Mendengar ucapan demi ucapan serta ejekan dari keempat sahabatnya Kimberly membuat keenam sahabatnya Tasya menggeram marah.
Keenam sahabatnya Tasya menatap tajam Santy, Rere, Sinthia dan Catherine. Dan detik kemudian, keenamnya langsung menyerang Santy, Rere, Sinthia dan Catherine.
Byur...
"Aakkhh!" teriak kencang keenam sahabatnya Tasya sembari menutup kedua matanya.

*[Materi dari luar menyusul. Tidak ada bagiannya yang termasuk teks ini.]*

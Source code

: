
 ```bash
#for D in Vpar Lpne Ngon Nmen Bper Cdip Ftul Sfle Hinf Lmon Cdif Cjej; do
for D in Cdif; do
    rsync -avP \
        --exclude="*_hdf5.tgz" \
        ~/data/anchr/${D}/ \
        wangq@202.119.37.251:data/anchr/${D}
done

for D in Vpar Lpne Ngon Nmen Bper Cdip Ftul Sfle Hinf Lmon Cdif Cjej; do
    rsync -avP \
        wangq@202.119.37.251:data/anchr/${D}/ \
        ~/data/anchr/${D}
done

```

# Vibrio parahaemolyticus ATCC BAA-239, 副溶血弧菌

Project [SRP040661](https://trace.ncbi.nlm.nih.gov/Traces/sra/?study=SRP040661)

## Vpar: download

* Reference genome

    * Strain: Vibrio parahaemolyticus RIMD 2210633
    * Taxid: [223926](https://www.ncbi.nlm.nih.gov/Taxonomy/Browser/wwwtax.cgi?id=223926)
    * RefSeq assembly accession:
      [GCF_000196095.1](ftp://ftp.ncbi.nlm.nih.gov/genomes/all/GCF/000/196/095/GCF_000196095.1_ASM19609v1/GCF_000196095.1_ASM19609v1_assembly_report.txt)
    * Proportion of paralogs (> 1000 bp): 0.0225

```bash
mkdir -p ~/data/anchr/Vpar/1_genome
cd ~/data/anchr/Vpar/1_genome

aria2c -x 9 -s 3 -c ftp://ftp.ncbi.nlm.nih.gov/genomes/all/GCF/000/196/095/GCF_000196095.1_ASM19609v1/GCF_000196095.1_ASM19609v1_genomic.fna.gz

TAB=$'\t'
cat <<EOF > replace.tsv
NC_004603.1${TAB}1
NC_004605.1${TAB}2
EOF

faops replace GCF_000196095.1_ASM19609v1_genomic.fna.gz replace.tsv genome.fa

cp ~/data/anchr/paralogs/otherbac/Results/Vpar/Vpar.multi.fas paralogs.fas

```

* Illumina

Santy, Rere, Sinthia dan Catherine bersamaan menyiram wajah keenam sahabatnya Tasya dengan kuat bakso yang mana kuah bakso tersebut berwarna merah sehingga membuat keenam sahabatnya Tasya berteriak.
Santy, Rere, Sinthia dan Catherine melakukan hal extreme itu karena mereka tidak ingin membuang-buang tenaganya. Dengan menyiram wajah keenam sahabatnya Tasya dengan kuah bakso miliknya sudah termasuk meringankan pekerjaannya.
Setelah puas dengan aksinya, Kimberly memutuskan pergi meninggalkan kantin diikuti oleh keempat sahabatnya dengan tersenyum penuh kebahagiaan.
Sementara untuk Billy, Tommy, Aryan, Triny serta sahabatnya tersenyum penuh kebahagiaan atas apa yang dilakukan oleh Kimberly, Santy, Rere, Sinthia dan Catherine.
"Itu baru cewek gue!"
"Itu baru sepupu gue!"
Aryan, Triny, Lionel, Satya, Billy, Tommy, Henry berucap bersamaan.